Third, business can actually help build a sense of community; as employees or stockholders, for instance, citizens can engage in a common task. Participation in business gives people a stake in prosperity and adjusts their attitudes to the ideals of getting along with others.
Forts thesis presents a serious challenge to the commercial world as well. It ought not be hostile to religion in its corporate culture or its management practices. The author reports that when he runs seminars for business school students, there is intense interest in learning about the doctrines and practices of various sects and religious traditions. Fort considers this a good impulse since business is about engaging people and understanding their values.

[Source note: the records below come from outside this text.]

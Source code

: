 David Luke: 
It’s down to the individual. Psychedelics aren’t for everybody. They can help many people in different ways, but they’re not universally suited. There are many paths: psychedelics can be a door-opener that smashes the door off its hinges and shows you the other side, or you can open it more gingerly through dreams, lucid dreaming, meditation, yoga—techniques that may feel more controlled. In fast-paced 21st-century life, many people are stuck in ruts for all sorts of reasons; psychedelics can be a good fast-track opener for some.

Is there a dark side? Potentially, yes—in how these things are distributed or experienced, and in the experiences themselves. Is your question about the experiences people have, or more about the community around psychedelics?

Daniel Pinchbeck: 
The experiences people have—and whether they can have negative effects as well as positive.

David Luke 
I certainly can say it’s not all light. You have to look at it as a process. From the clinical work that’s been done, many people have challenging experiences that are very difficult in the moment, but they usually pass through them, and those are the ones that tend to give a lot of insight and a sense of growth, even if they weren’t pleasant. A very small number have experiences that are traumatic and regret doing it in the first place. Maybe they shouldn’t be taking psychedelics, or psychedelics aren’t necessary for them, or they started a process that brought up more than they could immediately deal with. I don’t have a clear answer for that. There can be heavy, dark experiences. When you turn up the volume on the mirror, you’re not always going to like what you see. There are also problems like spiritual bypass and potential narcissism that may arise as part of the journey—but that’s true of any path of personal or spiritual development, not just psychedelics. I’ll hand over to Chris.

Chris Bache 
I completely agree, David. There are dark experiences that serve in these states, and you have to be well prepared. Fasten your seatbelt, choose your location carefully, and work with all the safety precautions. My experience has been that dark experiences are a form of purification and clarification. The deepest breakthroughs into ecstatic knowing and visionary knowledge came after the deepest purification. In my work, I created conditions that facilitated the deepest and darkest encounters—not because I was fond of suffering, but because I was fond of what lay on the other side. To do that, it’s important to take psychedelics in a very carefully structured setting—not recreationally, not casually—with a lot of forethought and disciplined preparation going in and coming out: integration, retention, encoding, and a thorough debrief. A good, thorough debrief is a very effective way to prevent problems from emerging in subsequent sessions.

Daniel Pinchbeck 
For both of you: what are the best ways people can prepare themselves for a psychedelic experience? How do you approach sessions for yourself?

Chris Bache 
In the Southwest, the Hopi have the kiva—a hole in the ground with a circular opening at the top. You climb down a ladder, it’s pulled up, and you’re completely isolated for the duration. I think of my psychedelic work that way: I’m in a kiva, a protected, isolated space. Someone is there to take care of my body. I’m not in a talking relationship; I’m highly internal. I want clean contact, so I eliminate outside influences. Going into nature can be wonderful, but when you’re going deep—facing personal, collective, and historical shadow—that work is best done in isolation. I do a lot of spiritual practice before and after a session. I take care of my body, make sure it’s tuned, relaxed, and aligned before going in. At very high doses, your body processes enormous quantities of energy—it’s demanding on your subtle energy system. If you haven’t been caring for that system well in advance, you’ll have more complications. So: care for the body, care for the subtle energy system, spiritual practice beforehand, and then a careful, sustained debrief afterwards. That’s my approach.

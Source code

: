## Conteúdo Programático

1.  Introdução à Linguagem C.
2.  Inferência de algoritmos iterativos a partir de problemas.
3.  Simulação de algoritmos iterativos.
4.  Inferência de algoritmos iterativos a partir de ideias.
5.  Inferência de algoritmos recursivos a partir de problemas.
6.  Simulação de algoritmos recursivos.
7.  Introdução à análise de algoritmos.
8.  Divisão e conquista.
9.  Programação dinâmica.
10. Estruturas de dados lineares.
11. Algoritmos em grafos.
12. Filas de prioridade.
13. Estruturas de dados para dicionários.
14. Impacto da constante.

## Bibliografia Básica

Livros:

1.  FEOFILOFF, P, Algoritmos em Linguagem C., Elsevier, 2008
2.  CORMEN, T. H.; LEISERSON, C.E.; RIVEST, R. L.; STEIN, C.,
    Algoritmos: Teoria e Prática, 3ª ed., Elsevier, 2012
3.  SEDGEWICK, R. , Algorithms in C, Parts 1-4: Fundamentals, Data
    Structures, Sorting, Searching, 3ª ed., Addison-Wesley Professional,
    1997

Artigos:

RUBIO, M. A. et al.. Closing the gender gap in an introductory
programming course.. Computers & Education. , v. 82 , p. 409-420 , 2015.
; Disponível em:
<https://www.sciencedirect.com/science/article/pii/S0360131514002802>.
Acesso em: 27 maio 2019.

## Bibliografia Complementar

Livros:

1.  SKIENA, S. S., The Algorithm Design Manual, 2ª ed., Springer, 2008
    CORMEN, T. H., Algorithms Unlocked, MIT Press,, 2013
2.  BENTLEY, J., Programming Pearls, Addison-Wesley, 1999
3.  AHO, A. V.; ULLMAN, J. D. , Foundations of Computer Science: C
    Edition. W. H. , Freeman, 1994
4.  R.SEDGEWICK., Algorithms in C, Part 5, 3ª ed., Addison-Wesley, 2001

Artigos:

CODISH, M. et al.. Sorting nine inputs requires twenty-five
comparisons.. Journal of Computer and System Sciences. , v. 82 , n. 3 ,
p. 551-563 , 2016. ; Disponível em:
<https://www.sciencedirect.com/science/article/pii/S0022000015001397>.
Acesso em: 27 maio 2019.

He suggests that business students need to learn about other religions so that, as they discover traits that connect with their own traditions, students can view different religions as less threatening to their beliefs. Indeed, no corporation can afford to offend the religious sensibilities of the particular countries or employees and contractors with whom they work. Religious values are at the very core of the motivating force of human action for many people, and no commercial venture can afford to ignore them. Corporations take on religious institutions at their peril; while they cannot permit every complaint to dictate management practices, avoiding offense is generally a good rule.
Unfortunately, the reader will not find many examples illustrating this argument in Prophets, Profits, and Peace . Fort would have been wise to augment his discussion with commentary on the number of religiously fundamentalist societies that experienced changes once business played a greater role. For instance, are there some regions of the Muslim world that experienced an increase in secular business practices without losing the prevalence of religious practice? And how have corporate cultures adjusted to working in heavily religious societies? The book does not look into these questions. We are given a great deal of high theory without the right kind of examples to make the theory work.
In addition, Fort does not address the way in which commercial priorities could compromise religion. It is good for a faith to shed a violent impulse in order to do business. It is another matter to weaken or marginalize key doctrinal tenets or traditions because the commercial world finds them foolish. I am thinking here of the almost evisceration of Advent under the pressure of Madison Avenues marketing needs. I do wish that Fort had addressed a common concern that commercialism could rob religions of all that makes them distinct from the rest of the culture.
Even if it might seem Pollyannaish at times, especially in Fort’s view of the almost automatic and pacific harmony between the market and religion, Prophets, Profits, and Peace nonetheless makes a valuable contribution by helping us understand some challenges presented by the globalization and commercialization the world is undergoing. In this he helps us see that the age of prosperity might also be an age of faith.
Fr. Robert A. Sirico is president of the Acton Institute for the Study of Religion and Liberty in Grand Rapids, Michigan.